Developer Notes
The package provides Python bindings for the C library TinySoundFont.
Internally, Python bindings are created using pybind11 to native code that is part of the package. That means this package is self-contained and does not link to any other native libraries.
The Guide talks about the goals of tinysoundfont. Things that are not goals of tinysoundfont:
To cover general audo synthesis algorithms and digital effects
To be exhaustive in duplicating the FluidSynth API
To control general MIDI signal routing and input/output
To provide guaranteed real-time responsiveness without glitches
To be an editor or validator for SoundFonts
Compression
Compressed audio is handled by std_vorbis.c.
MIDI
Low-level MIDI decoding is handled by tml.h which is included in TinySoundFont. From there some code in main.cpp goes through the MIDI events and constructs a Python list of dictionaries with appropriate keys for passing to Python. This data structure is converted to a nicer representation that uses Python dataclasses.
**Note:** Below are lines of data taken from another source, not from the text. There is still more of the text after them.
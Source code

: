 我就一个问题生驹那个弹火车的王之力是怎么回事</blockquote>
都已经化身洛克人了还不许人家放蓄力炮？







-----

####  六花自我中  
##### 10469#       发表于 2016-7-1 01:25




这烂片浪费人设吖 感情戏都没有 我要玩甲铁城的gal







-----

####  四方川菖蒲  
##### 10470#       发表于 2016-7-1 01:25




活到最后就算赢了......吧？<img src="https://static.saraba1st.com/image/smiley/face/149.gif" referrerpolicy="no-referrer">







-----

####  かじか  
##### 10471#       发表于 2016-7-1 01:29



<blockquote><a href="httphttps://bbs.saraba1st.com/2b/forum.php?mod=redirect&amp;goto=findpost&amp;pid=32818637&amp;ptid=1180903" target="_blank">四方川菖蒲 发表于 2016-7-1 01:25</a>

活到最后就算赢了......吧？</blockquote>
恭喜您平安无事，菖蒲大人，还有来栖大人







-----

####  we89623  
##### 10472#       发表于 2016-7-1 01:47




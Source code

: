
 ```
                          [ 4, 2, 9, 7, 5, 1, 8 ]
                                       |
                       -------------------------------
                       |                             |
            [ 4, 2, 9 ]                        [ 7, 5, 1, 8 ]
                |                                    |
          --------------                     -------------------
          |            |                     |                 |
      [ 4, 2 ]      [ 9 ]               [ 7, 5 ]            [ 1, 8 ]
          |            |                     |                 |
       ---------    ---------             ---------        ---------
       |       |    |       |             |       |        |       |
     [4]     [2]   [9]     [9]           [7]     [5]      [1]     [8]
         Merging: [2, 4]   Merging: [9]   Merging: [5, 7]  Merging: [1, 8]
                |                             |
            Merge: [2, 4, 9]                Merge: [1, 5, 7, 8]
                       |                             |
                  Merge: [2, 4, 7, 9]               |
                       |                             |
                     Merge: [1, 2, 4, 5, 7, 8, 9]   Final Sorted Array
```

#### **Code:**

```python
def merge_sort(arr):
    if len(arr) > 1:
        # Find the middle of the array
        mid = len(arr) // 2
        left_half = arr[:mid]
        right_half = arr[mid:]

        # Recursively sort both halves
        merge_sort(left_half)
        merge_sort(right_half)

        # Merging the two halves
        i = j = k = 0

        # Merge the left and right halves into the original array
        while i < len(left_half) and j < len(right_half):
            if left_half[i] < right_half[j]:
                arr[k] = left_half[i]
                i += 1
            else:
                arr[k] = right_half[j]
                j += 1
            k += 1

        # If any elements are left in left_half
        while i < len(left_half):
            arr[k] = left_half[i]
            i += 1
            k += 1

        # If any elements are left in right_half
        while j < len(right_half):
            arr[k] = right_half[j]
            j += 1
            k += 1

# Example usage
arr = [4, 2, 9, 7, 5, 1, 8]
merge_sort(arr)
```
Development local build and test
Note that a local build and test is not required to use the package, only for developing tinysoundfont itself.
Build and install locally with:
python -m pip install .
Test in the root directory with:
pytest
You may want to build and test in a virtualenv environment.
The python -m pip install . will perform a compilation step for C++ code. Your environment must have access to a working C++ compiler as well as the Python development headers.
Editable build
To speed up development you can do an “editable build”. This will cache a lot of compiling and setup. First install all needed dependencies in pip:
pip install scikit_build_core pyproject_metadata pathspec pybind11
Then install with editable.rebuild on:
pip install . --no-build-isolation --config-setting=editable.rebuild=true -Cbuild-dir=build .
In my experience you still need to rerun this command when editing files, but it will go faster.
Packaging
Building wheels for PyPI is done by GitHub Actions and does not need to be done manually.
Documentation
Documentation is done using Sphinx. GitHub Actions builds automatically and pushes pages to the Documentation Page.